Top of MATERIALS PROVIDED

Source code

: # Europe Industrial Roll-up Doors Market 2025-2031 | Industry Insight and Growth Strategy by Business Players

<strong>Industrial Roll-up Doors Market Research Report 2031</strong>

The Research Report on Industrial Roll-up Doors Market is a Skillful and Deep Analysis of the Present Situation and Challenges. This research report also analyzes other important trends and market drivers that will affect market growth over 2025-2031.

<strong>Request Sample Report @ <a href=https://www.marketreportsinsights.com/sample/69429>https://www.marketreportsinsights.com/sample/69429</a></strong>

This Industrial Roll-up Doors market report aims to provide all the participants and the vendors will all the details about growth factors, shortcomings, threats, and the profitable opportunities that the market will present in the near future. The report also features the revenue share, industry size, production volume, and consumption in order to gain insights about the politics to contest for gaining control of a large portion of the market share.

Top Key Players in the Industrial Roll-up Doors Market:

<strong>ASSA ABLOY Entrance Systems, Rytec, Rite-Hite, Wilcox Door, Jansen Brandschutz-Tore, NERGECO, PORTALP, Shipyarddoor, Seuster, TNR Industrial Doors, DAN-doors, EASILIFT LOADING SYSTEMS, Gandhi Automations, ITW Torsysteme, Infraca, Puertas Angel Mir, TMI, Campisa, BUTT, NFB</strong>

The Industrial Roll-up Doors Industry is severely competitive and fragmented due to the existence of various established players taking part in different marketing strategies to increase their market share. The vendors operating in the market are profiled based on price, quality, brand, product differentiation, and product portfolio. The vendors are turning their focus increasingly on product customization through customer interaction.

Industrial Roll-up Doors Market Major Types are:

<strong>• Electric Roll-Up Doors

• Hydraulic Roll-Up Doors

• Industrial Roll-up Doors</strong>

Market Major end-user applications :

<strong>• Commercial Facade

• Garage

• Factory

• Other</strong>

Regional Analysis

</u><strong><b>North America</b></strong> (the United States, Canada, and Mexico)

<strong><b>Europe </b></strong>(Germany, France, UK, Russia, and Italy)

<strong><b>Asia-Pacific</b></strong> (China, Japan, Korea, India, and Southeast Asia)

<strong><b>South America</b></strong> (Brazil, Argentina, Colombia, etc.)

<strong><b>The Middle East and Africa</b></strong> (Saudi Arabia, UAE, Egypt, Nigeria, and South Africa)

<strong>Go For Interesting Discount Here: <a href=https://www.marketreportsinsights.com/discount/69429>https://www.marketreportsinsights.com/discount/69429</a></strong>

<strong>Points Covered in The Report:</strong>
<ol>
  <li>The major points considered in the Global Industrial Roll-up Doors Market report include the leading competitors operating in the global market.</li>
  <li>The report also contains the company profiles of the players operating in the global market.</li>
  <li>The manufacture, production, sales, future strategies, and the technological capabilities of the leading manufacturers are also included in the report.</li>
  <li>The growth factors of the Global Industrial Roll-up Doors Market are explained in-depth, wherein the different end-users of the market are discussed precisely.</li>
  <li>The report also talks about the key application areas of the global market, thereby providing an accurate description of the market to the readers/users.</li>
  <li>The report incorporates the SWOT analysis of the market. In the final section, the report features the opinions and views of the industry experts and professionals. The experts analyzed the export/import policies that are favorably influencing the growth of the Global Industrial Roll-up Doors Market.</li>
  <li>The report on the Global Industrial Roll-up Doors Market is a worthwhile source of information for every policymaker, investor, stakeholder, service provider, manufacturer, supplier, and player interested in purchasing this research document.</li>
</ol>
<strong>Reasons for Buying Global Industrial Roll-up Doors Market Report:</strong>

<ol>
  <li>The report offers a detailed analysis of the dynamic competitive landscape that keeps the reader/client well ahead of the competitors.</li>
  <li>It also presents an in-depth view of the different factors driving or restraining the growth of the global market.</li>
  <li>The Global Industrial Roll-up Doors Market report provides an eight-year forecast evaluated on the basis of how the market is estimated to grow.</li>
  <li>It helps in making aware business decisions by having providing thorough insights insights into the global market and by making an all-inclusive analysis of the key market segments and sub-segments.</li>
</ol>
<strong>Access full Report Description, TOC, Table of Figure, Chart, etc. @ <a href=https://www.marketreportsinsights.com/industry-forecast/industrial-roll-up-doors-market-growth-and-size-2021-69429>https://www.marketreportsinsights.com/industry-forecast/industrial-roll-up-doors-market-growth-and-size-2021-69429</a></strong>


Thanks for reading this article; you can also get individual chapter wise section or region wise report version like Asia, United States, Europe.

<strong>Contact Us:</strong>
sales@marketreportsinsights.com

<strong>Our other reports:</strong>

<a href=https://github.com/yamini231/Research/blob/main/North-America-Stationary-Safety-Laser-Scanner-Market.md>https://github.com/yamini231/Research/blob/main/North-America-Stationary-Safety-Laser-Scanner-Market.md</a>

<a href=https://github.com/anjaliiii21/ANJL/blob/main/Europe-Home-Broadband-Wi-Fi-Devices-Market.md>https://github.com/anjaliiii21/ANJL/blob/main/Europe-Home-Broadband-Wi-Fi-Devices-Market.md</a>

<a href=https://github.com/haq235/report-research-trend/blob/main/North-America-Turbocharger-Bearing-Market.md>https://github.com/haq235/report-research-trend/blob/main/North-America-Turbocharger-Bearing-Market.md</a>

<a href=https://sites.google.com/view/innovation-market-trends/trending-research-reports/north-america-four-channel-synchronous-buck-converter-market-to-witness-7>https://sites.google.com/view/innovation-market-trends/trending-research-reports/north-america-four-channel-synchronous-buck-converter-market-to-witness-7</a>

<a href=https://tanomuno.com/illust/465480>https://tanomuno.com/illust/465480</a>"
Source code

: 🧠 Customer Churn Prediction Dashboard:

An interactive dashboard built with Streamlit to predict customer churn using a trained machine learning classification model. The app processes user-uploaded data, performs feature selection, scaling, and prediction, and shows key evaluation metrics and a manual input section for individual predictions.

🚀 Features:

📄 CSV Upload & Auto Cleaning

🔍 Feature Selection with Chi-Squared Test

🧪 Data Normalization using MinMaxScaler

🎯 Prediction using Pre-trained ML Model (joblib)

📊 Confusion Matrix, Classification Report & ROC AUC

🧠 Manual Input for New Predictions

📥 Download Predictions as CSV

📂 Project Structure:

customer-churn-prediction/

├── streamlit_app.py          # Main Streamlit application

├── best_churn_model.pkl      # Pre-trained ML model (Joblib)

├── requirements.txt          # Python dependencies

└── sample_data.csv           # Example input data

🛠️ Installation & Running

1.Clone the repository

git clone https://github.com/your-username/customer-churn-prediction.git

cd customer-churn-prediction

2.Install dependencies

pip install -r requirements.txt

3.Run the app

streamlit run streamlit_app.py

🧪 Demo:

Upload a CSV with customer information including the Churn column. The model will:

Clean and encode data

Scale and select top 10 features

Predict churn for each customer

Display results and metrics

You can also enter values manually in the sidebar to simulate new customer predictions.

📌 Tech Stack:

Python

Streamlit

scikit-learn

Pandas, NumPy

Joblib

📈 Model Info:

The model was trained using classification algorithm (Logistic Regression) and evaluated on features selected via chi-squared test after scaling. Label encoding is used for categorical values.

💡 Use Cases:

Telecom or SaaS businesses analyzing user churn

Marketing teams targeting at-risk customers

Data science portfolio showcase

Bottom of MATERIALS PROVIDED

• [TASK DESCRIPTION]:
Show all of the lines above in which "providing" is present.

• [SOLUTION TO THIS PROBLEM]:
  <li>The report also talks about the key application areas of the global market, thereby providing an accurate description of the market to the readers/users.</li>
  <li>It helps in making aware business decisions by having providing thorough insights insights into the global market and by making an all-inclusive analysis of the key market segments and sub-segments.</li>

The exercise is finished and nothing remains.